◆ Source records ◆
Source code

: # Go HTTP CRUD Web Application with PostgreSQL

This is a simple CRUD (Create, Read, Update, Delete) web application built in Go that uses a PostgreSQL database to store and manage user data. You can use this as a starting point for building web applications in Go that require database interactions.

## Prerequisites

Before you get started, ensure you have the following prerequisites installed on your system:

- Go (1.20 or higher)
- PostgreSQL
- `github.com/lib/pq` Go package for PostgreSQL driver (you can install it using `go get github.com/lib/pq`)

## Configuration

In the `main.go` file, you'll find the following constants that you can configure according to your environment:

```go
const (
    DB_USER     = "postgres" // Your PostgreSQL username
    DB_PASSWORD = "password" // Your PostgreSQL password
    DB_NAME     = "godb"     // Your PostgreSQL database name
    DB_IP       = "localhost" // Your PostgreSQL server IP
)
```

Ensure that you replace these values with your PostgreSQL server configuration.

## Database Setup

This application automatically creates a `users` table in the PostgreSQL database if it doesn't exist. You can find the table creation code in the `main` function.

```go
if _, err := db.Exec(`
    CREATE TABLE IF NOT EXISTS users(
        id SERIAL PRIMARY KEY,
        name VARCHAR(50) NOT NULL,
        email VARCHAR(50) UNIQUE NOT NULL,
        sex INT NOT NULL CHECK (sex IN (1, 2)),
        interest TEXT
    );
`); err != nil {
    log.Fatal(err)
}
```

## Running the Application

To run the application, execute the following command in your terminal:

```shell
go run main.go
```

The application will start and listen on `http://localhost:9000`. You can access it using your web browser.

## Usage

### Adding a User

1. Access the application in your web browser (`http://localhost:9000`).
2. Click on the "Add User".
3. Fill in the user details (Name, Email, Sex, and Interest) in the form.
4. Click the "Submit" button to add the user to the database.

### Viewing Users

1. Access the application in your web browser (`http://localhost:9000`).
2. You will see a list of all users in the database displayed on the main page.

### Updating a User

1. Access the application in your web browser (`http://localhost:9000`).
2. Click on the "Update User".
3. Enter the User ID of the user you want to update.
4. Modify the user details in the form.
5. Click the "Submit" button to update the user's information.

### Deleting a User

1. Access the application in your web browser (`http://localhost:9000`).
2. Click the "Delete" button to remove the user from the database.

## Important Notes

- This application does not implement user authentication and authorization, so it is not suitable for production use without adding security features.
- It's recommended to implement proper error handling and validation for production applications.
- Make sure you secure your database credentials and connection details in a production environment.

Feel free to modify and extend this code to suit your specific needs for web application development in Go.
* * *
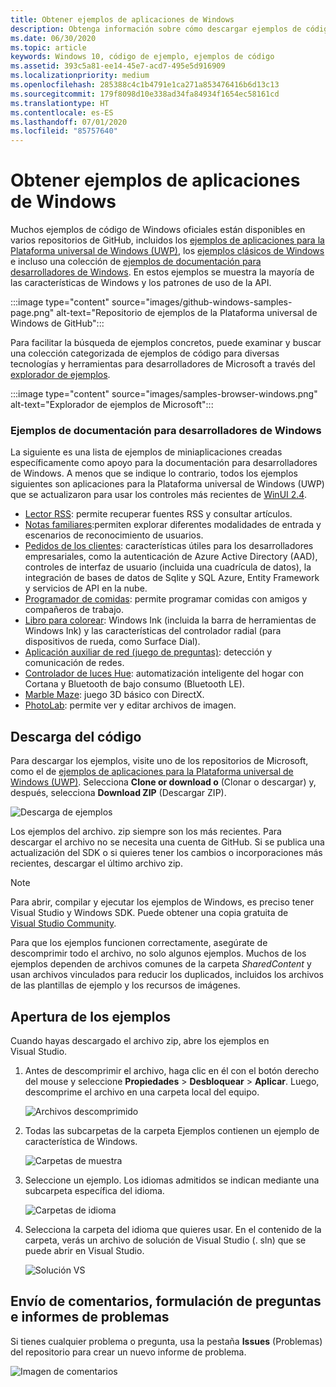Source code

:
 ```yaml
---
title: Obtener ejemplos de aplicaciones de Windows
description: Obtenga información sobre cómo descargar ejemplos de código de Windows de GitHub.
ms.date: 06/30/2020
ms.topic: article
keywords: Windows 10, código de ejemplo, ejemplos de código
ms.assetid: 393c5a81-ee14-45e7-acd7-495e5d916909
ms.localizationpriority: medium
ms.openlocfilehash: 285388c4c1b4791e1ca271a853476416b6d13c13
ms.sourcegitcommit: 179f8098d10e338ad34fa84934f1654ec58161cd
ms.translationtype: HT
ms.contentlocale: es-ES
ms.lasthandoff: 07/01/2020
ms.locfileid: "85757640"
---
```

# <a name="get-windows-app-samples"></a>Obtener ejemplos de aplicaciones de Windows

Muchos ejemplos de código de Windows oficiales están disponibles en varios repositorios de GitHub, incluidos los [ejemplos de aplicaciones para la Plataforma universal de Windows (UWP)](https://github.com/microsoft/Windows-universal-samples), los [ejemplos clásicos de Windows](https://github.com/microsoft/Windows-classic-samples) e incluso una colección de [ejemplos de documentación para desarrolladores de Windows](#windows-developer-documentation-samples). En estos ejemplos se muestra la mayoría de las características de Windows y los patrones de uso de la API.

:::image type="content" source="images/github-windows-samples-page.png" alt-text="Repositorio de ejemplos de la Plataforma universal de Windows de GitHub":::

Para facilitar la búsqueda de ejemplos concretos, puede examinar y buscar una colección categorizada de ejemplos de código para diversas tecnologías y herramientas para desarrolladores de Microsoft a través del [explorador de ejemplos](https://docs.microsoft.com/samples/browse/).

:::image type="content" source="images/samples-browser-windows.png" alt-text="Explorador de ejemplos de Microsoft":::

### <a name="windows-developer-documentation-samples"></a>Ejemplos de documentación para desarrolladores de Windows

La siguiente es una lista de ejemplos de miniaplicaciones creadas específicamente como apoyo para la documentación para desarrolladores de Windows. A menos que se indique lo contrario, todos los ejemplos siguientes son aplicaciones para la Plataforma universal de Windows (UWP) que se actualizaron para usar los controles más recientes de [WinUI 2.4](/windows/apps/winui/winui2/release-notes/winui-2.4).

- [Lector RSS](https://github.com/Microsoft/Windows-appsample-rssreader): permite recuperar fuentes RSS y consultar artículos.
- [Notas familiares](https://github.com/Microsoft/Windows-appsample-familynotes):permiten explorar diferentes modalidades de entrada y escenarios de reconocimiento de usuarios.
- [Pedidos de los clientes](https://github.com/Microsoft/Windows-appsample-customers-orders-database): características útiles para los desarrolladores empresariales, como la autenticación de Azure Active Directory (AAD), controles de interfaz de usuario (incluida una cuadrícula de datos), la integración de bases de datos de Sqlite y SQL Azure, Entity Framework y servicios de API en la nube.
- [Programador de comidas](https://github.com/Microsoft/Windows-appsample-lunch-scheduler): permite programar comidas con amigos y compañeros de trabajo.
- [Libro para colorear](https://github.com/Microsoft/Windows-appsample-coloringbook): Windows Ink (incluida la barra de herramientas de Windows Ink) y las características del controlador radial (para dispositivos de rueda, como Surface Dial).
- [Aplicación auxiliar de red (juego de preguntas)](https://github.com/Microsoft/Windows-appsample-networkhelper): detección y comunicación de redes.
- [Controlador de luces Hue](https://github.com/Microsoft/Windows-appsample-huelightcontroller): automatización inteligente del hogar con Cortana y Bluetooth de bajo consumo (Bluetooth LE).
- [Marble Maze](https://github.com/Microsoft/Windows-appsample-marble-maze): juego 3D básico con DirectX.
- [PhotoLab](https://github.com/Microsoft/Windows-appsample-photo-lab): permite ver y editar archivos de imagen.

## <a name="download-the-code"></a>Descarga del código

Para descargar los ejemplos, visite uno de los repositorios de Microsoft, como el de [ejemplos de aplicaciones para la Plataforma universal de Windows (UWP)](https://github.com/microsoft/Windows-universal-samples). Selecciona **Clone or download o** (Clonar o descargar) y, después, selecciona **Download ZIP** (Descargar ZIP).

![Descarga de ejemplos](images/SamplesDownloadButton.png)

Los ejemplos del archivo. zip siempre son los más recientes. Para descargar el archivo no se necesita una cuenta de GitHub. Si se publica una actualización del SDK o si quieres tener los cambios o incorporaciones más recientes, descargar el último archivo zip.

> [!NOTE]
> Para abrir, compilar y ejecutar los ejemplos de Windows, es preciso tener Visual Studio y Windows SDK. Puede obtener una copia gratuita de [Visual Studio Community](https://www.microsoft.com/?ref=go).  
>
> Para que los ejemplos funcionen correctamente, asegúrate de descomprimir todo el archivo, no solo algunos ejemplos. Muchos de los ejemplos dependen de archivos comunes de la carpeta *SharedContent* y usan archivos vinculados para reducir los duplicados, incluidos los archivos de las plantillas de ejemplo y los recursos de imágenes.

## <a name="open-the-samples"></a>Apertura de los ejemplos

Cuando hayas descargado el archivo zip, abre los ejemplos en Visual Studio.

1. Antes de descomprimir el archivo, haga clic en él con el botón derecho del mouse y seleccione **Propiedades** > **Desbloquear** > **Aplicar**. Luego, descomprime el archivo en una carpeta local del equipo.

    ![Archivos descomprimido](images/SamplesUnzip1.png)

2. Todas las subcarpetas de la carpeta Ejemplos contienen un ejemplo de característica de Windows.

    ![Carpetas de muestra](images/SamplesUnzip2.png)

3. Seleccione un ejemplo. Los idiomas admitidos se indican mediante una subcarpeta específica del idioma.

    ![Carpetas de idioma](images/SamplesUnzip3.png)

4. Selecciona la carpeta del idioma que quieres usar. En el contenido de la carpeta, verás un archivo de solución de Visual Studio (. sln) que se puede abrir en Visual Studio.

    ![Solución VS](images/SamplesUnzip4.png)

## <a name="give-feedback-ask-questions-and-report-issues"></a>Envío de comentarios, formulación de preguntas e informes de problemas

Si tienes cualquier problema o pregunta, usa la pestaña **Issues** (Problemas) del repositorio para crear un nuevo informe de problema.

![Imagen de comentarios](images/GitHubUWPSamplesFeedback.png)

◆ WHAT YOU WILL DO ◆
Only the lines above from the one with "### Deleting a User" through the one with "- This application" should be duplicated, character for character.

◆ SOLUTION FOR THIS EXERCISE ◆
### Deleting a User

1. Access the application in your web browser (`http://localhost:9000`).
2. Click the "Delete" button to remove the user from the database.

## Important Notes

- This application does not implement user authentication and authorization, so it is not suitable for production use without adding security features.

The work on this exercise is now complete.